Survivors of the Ile a la Crosse boarding school are gathering in Saskatoon this weekend.

The boarding school in the northern village ran between the 1820s and 1970s and some First Nations and Metis students who attended the school say they were stripped of their culture, language, and identity.

Over 300 people are expected for the gathering where organizers say they will support each other and move forward in healing.

The gathering will feature several breakout sessions and keynote addresses – including a session with Special Interlocutor for unmarked graves Kimberley Murray as well as an address from wellness expert, Brenda Reynolds.

The National Centre for Truth and Reconciliation is also on site to take statements from survivors.

According to emcee Maureen Belanger mental health supports are available during the three day gathering.

“You have held back your pain and tears for long enough,” said Belanger when speaking on the 22 mental health support workers available for survivors.

Ile a la Crosse mayor and legacy survivor Duane Favel called the gathering “historic.”

“This is truly a very historical moment,” said Favel. “It is historic in the sense that it is the first time all the survivors of the Ila a la Crosse residential school have been gathered under one roof.”

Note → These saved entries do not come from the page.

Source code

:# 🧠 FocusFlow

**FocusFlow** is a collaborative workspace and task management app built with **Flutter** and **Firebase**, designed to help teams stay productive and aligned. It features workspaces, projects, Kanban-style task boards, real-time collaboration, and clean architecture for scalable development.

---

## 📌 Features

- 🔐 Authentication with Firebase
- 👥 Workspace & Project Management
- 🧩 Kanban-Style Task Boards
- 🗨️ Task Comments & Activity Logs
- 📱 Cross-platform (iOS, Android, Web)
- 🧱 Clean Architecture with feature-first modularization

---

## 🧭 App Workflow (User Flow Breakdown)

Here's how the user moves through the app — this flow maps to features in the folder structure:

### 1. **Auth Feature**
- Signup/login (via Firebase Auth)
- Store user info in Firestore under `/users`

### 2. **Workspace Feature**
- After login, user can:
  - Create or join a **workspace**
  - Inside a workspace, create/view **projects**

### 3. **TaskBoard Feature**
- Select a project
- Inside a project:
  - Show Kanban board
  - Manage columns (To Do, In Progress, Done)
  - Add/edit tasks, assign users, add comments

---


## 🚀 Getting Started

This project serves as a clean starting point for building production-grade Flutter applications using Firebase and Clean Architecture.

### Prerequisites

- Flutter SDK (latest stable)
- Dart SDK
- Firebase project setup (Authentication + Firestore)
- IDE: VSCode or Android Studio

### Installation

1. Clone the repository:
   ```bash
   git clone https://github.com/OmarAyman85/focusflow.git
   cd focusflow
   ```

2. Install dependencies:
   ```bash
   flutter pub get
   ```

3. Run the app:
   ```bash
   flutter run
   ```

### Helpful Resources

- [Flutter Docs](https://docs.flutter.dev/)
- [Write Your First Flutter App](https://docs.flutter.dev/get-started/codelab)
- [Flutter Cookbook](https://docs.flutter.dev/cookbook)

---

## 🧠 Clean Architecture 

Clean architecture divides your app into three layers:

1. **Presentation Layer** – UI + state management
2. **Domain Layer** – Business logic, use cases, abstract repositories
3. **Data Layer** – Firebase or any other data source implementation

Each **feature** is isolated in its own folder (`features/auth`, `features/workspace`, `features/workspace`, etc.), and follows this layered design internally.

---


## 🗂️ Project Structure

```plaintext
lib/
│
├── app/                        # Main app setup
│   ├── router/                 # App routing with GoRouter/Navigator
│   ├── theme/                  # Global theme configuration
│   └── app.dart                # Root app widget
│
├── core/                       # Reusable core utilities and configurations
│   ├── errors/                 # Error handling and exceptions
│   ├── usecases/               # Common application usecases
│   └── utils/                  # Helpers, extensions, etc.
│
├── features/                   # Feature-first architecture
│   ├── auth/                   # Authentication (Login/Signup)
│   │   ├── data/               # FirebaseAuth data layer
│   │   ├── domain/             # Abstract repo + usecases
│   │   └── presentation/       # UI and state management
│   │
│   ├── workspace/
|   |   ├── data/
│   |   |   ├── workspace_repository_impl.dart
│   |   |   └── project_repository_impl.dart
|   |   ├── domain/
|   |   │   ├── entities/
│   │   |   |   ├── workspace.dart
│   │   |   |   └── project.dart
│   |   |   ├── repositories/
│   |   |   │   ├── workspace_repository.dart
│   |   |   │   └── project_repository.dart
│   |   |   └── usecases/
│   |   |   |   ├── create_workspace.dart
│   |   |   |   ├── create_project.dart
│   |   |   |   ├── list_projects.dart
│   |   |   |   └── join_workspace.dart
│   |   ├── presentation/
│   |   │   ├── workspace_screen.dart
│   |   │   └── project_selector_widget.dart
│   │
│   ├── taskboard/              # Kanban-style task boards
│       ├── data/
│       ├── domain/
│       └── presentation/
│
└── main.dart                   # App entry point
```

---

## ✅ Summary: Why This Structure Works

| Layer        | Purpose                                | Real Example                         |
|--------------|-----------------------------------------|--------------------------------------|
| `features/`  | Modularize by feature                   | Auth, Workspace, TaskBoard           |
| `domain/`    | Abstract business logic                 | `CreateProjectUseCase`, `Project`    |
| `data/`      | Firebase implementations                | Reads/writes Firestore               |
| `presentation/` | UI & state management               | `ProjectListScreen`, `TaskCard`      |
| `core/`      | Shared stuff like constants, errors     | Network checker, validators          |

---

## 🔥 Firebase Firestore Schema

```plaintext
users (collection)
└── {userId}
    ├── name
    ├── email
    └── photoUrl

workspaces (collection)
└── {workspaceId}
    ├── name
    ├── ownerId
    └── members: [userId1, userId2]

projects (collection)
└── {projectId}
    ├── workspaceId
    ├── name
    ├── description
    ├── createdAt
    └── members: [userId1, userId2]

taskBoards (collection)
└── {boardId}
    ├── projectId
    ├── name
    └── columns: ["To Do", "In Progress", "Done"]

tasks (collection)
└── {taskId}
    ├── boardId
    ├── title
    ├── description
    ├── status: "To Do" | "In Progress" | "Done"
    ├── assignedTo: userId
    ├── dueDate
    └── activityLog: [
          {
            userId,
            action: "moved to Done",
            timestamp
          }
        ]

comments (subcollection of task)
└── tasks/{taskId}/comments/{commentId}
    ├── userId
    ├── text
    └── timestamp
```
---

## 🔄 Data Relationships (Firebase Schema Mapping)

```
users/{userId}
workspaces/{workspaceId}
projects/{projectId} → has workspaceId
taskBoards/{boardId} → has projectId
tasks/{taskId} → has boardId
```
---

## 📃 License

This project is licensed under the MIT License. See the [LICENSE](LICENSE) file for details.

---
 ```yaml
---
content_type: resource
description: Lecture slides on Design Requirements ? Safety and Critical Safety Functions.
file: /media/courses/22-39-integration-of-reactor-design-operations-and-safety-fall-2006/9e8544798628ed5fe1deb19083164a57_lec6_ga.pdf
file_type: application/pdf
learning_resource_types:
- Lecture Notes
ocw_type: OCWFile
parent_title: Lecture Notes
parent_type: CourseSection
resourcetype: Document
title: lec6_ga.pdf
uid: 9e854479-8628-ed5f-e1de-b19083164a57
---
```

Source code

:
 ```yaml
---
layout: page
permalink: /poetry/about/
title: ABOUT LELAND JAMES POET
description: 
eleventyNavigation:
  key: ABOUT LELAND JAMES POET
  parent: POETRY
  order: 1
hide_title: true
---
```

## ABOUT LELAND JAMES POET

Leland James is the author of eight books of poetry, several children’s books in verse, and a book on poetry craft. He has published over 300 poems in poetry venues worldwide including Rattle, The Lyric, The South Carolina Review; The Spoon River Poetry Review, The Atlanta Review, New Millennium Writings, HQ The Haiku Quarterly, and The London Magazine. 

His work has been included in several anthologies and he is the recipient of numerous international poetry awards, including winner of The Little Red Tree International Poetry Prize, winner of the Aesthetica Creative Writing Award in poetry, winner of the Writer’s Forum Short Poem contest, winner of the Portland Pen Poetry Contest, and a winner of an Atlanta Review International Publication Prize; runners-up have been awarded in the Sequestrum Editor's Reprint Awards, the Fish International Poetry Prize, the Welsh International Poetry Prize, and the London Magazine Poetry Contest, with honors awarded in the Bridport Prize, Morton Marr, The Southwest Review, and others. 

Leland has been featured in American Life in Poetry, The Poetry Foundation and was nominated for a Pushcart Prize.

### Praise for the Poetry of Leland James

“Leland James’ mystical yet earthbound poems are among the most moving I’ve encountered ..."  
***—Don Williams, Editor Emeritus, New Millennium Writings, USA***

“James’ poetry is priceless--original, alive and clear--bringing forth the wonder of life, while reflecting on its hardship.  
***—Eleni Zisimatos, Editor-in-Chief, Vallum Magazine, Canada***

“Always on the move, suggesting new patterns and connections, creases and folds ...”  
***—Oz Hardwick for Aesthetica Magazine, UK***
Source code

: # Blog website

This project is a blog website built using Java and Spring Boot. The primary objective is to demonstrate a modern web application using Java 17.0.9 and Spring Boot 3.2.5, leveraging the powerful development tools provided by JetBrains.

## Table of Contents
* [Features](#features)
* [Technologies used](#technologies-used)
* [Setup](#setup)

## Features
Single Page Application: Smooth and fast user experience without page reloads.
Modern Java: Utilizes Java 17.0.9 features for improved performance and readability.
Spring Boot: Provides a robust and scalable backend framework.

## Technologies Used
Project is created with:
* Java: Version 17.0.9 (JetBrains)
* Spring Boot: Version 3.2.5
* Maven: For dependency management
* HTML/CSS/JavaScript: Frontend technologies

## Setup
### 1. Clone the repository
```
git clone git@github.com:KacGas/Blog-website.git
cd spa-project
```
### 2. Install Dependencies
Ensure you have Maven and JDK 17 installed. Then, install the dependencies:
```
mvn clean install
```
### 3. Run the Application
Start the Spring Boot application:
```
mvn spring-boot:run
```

Favel is one of the plaintiffs of a recently filed class action lawsuit against the provincial and federal governments who refuse to recognize the school as a residential school.

MN-S Vice President speaks on lawsuit

Metis Nation-Saskatchewan president Michelle LeClair who holds the Ile a la Crosse boarding school file for the Provincial Metis Council addressed the gathering.

(MN-S Vice President Michelle LeClair speaks at an Ile a la Crosse boarding school survivors gathering.  Photo by Joel Willick)

LeClair spoke on conversations she has had with governments on getting the school recognized and how this has to be done quickly.

“We are seeing so many survivors passing away and it’s getting late in the game. It is something that is urgent and it has to happen,” said LeClair.

The MN-S Vice President also says the lawsuit goes beyond getting a settlement.

“The first thing isn’t compensation – it is acknowledgment and recognition and that people’s stories are heard that haven’t been heard.”

A lawsuit on behalf of survivors was originally launched in 2005, but it has been said that lawsuit stagnated, so a new lawsuit was launched this year.

During her address, LeClair didn’t speak highly of the original law firm who filed the 2005 lawsuit. She says the lawsuit was filed, but never certified and the law firm did not help in mediation efforts.

“There have been opportunities that have been missed,” said LeClair. “We’ve wasted 15 years so let’s take this opportunity to come out of this conference with some real plans.”

A statement of defense by the provincial or federal governments have not yet been filed on the new lawsuit put forward earlier this year.